Similarly, the strengths converted by the positioning device 10B is shown in FIG. 5B, and the strengths caused by the objects from strongest to weakest is the tire pressure sensor 221 with ID #2, the tire pressure sensor 221 with ID #4, the tire pressure sensor 221 with ID #1, and the tire pressure sensor 221 with ID #3. Then, the positioning device 10B converts the plurality of calculated distances according to the strengths as shown in FIG. 5B, and the distance objects of the calculated distances from shortest to longest are the tire pressure sensor 221 with ID #2, the tire pressure sensor 221 with ID #4, the tire pressure sensor 221 with ID #1, and the tire pressure sensor 221 with ID #3. The positioning data of the positioning device 10B is (the plurality of correspondences), and the distance objects of the calculated distances from shortest to longest are the tire pressure sensor 221 with ID #2, the tire pressure sensor 221 with ID #4, the tire pressure sensor 221 with ID #1, and the tire pressure sensor 221 with ID #3.
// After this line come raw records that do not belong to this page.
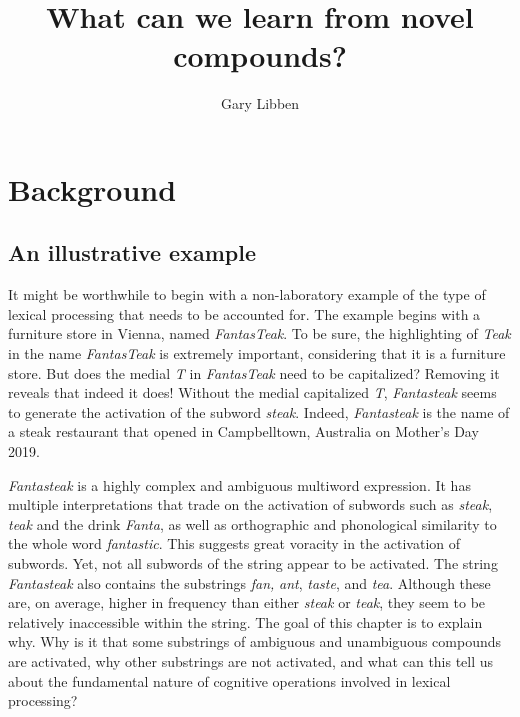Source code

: \documentclass[output=paper]{langsci/langscibook}
\title{What can we learn from novel compounds?}
\author{Gary Libben\affiliation{Brock University}}
\begin{document}
\maketitle

\section{Background}\label{sec:libben:1}

\subsection{An illustrative example}\label{sec:libben:1.1}

It might be worthwhile to begin with a non-laboratory example of the type of lexical processing that needs to be accounted for.   The example begins with a furniture store in Vienna, named \textit{FantasTeak}.  To be sure, the highlighting of \textit{Teak} in the name \textit{FantasTeak} is extremely important, considering that it is a furniture store. But does the medial \textit{T} in \textit{FantasTeak} need to be capitalized?  Removing it reveals that indeed it does!  Without the medial capitalized \textit{T}, \textit{Fantasteak} seems to generate the activation of the subword \textit{steak}. Indeed, \textit{Fantasteak} is the name of a steak restaurant that opened in Campbelltown, Australia on Mother’s Day 2019. 

\textit{Fantasteak} is a highly complex and ambiguous multiword expression. It has multiple interpretations that trade on the activation of subwords such as \textit{steak}, \textit{teak} and the drink \textit{Fanta}, as well as orthographic and phonological similarity to the whole word \textit{fantastic}.  This suggests great voracity in the activation of subwords. Yet, not all subwords of the string appear to be activated. The string \textit{Fantasteak} also contains the substrings \textit{fan,} \textit{ant}, \textit{taste}, and \textit{tea}.  Although these are, on average, higher in frequency than either \textit{steak} or \textit{teak}, they seem to be relatively inaccessible within the string. The goal of this chapter is to explain why.  Why is it that some substrings of ambiguous and unambiguous compounds are activated, why other substrings are not activated, and what can this tell us about the fundamental nature of cognitive operations involved in lexical processing?
\end{document}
The strengths converted by the positioning device 10C is shown in FIG. 5C, and the strengths caused by the objects from strongest to weakest is the tire pressure sensor 221 with ID #2, the tire pressure sensor 221 with ID #4, the tire pressure sensor 221 with ID #1, and the tire pressure sensor 221 with ID #3. Then, the positioning device 10C converts the plurality of calculated distances according to the strengths as shown in FIG. 5C, and the distance objects of the calculated distances from shortest to longest are the tire pressure sensor 221 with ID #2, the tire pressure sensor 221 with ID #4, the tire pressure sensor 221 with ID #1, and the tire pressure sensor 221 with ID #3. The positioning data of the positioning device 10C is (the plurality of correspondences), and the distance objects of the calculated distances from shortest to longest are the tire pressure sensor 221 with ID #2, the tire pressure sensor 221 with ID #4, the tire pressure sensor 221 with ID #1, and the tire pressure sensor 221 with ID #3.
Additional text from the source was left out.